Professor Adam Levitin to Congress: “Perverse” Bankruptcy Rule Makes Rich Richer
August 4, 2021
Georgetown Law Professor Adam Levitin told Congress that a “perverse” provision of current bankruptcy law will further enrich the billionaire Sackler family that owns the company most associated with the opioid crisis.
In testimony at a House Judiciary subcommittee hearing on “Confronting Abuses of the Chapter 11 System” last week, Levitin assailed the bankruptcy provision known as third-party release.
If Purdue Pharma’s hand-picked bankruptcy judge approves the company’s Chapter 11 bankruptcy plan as soon expected, he said, creditors and opioid victims will be forced to release all claims not just against the company, but against its owners.
“The Sacklers will wipe out their opioid liabilities without having to file for bankruptcy themselves,” Levitin said. “Opioid victims will never have their day in court.”
In 2019, facing an onslaught of lawsuits related to the opioid crisis, Purdue, the maker of the powerful painkiller Oxycontin, filed for bankruptcy. If approved by a New York judge later this month, both the company — and the Sacklers — will be released from tens of billions of dollars in liability.
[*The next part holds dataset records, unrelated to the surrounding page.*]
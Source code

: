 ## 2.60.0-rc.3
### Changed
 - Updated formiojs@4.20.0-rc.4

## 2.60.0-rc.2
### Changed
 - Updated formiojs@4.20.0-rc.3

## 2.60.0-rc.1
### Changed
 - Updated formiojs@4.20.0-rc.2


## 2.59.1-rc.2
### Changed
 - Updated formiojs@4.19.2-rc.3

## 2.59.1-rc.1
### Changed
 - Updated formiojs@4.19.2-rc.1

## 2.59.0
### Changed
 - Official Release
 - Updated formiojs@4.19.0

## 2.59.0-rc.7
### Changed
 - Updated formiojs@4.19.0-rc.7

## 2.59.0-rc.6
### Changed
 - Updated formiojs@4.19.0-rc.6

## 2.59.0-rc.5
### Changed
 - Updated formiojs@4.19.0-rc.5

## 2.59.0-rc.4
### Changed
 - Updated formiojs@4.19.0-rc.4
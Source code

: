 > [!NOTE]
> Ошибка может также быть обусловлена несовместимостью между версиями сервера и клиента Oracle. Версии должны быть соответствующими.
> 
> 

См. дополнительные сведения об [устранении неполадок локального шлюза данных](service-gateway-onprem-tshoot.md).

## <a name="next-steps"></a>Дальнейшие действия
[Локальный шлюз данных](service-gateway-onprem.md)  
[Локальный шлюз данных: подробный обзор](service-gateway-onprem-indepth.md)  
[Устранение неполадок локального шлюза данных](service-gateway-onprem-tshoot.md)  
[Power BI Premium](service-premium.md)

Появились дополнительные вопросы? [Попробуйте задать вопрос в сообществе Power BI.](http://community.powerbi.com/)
In his July 28 testimony, Levitin explained that by declaring bankruptcy, Purdue will have to disclose all assets to creditors and the world and make those assets available to satisfy creditor claims. Meanwhile the Sacklers, under third-party release, won’t have to disclose anything or surrender their massive wealth, other than minimal assets exempted by the bankruptcy code.
The Sacklers will reap all the benefits of bankruptcy, without having to pay its price, said Levitin, who teaches bankruptcy law, consumer finance and the “Law of Money” seminar and holds an Anne Fleming research professorship at Georgetown Law.
“Despite allegedly receiving billions of dollars in fraudulent transfers from Purdue, the Sacklers will actually emerge from Purdue’s bankruptcy richer than they went into it,” Levitin testified.
In his written testimony, Levitin provided expanded detail about the often overlooked downsides of third-party release, as well as the bankruptcy regime’s more broadly recognized problems of weak appellate review and forum shopping.
Companies are now regularly abusing the bankruptcy system’s local case assignment rules to hand pick the judges they believe will rule in their favor, Levitin testified.
“Judge picking has reached such an extreme that last year 57% of the large company bankruptcies filed in the country were filed before just three of the nation’s 375 bankruptcy judges,” he said.
“One of those three judges is the very judge who is presiding over Purdue’s bankruptcy.”